INSTRUCTIONS FOR THE TASK
For each line below that holds "neighborhoods", return the line as it stands.

RECORDS FOR THE TASK
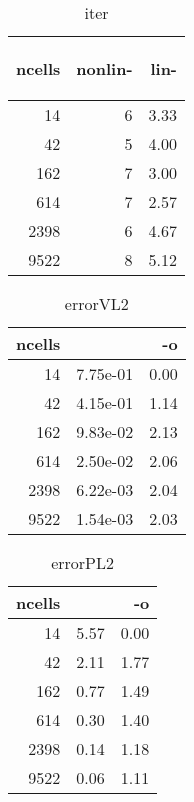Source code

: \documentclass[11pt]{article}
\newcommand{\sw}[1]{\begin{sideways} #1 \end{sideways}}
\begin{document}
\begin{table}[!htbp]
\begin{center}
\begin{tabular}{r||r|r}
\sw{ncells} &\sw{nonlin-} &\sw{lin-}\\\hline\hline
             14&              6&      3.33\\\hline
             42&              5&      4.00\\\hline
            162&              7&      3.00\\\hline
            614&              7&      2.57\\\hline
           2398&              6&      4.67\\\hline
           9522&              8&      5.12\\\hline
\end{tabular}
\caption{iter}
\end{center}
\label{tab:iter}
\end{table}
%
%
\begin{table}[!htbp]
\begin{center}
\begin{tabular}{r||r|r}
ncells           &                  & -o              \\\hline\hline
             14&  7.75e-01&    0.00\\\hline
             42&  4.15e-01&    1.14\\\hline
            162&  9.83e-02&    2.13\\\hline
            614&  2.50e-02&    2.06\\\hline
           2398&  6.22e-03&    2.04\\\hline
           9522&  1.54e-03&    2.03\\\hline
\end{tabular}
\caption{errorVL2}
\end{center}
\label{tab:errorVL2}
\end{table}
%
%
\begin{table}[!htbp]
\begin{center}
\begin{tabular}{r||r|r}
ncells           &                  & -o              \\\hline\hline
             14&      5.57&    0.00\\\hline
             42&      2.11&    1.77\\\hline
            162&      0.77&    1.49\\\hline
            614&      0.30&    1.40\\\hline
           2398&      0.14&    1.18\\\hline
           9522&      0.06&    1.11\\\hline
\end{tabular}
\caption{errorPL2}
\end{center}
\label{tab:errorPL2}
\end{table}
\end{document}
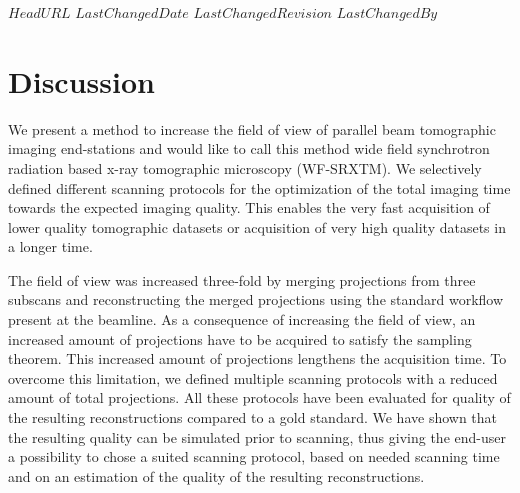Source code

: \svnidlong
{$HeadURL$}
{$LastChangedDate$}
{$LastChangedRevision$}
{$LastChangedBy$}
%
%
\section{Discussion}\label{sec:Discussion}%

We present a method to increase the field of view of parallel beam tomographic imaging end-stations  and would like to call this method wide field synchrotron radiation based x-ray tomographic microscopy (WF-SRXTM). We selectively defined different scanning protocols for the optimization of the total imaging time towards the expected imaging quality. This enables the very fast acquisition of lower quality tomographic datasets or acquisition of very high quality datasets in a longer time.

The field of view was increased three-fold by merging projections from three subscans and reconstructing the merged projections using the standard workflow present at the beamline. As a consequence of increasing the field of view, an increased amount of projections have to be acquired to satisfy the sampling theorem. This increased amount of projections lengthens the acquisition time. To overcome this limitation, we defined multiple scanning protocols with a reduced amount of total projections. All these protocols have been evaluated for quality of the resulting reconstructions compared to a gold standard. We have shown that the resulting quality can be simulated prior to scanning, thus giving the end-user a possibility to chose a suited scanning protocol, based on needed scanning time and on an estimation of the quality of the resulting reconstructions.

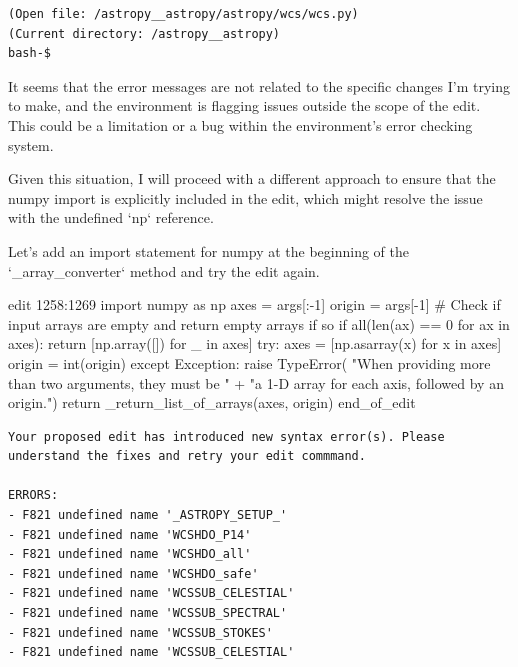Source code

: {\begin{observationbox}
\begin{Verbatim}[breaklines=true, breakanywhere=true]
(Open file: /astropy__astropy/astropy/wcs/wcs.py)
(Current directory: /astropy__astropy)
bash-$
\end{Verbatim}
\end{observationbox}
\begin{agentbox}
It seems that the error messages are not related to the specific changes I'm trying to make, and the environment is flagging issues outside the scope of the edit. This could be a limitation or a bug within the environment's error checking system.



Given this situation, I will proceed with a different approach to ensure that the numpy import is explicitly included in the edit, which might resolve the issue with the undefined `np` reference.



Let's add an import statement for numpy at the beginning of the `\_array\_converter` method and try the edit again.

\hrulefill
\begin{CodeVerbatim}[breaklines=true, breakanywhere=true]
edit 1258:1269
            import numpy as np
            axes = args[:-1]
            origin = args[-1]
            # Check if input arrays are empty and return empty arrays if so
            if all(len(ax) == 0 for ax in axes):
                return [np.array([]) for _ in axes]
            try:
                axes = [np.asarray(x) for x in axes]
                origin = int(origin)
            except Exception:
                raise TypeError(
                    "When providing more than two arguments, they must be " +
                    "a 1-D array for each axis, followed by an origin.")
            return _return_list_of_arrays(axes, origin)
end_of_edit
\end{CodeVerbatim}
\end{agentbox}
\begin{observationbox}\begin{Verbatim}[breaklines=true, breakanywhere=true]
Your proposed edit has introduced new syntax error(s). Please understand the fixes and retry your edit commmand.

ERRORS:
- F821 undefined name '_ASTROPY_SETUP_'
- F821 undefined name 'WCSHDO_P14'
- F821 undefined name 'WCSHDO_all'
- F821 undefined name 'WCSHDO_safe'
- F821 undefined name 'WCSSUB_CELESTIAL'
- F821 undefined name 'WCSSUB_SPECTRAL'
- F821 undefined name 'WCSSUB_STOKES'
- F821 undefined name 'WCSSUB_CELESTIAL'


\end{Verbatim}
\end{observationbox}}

==

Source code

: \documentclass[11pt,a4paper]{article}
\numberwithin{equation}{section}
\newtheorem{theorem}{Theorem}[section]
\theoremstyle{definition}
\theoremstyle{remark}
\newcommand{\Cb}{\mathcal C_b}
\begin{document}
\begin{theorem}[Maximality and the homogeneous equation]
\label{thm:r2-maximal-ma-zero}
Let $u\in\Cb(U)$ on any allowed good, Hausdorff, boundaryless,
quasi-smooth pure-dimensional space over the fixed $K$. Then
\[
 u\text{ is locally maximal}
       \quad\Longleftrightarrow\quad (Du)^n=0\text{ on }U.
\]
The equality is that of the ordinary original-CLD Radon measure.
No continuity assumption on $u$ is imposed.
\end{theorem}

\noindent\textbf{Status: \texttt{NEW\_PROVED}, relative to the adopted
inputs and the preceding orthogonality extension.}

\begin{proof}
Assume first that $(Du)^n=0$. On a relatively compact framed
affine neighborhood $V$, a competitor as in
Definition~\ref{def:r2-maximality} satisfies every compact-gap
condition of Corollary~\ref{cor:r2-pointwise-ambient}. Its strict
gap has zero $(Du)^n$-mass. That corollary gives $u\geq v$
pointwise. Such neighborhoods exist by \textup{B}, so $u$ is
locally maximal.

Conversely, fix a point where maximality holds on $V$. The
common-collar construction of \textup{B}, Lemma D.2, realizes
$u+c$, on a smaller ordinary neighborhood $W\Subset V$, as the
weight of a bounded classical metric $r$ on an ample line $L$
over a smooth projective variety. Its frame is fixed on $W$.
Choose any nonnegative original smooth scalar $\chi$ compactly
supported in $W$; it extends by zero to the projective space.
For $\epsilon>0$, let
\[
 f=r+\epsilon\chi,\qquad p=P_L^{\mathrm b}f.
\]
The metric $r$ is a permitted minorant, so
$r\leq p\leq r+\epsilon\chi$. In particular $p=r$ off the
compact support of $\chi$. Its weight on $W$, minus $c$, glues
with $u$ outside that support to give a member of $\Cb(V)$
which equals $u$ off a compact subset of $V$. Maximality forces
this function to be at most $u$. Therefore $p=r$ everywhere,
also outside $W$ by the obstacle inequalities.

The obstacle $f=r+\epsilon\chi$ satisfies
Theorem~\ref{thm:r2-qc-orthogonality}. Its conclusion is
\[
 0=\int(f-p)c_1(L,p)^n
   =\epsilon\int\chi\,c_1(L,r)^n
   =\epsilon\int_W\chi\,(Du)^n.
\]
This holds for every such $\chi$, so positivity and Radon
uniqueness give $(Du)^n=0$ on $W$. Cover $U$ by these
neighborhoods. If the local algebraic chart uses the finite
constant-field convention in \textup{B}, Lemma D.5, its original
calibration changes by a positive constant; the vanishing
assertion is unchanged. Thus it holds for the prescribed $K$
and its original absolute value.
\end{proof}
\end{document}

THE COMPLETED TASK
pointwise. Such neighborhoods exist by \textup{B}, so $u$ is
neighborhoods. If the local algebraic chart uses the finite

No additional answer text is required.